**Task prompt**
Search the data for the string "validation" and gather each line it is in.

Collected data
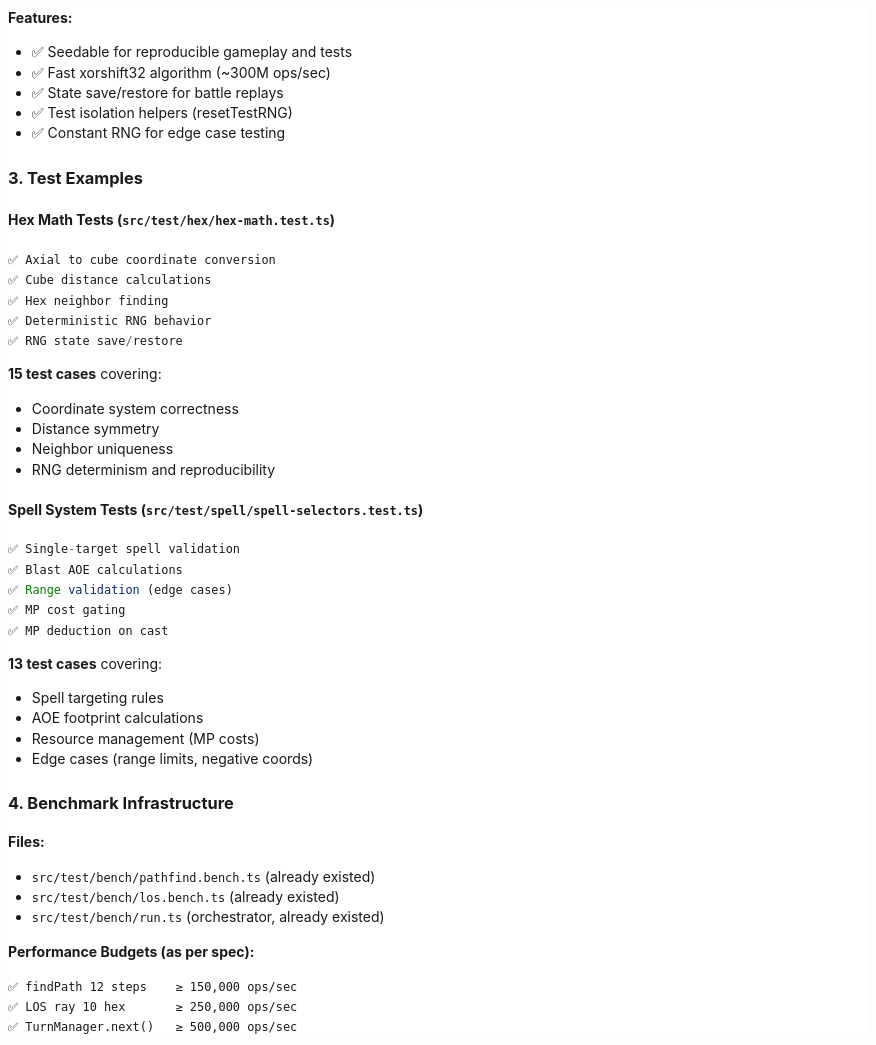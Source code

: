 **Features:**
- ✅ Seedable for reproducible gameplay and tests
- ✅ Fast xorshift32 algorithm (~300M ops/sec)
- ✅ State save/restore for battle replays
- ✅ Test isolation helpers (resetTestRNG)
- ✅ Constant RNG for edge case testing

### 3. Test Examples

#### Hex Math Tests (`src/test/hex/hex-math.test.ts`)
```typescript
✅ Axial to cube coordinate conversion
✅ Cube distance calculations
✅ Hex neighbor finding
✅ Deterministic RNG behavior
✅ RNG state save/restore
```

**15 test cases** covering:
- Coordinate system correctness
- Distance symmetry
- Neighbor uniqueness
- RNG determinism and reproducibility

#### Spell System Tests (`src/test/spell/spell-selectors.test.ts`)
```typescript
✅ Single-target spell validation
✅ Blast AOE calculations
✅ Range validation (edge cases)
✅ MP cost gating
✅ MP deduction on cast
```

**13 test cases** covering:
- Spell targeting rules
- AOE footprint calculations
- Resource management (MP costs)
- Edge cases (range limits, negative coords)

### 4. Benchmark Infrastructure

**Files:**
- `src/test/bench/pathfind.bench.ts` (already existed)
- `src/test/bench/los.bench.ts` (already existed)
- `src/test/bench/run.ts` (orchestrator, already existed)

**Performance Budgets (as per spec):**
```
✅ findPath 12 steps    ≥ 150,000 ops/sec
✅ LOS ray 10 hex       ≥ 250,000 ops/sec
✅ TurnManager.next()   ≥ 500,000 ops/sec
```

**Your solution**
✅ Single-target spell validation
✅ Range validation (edge cases)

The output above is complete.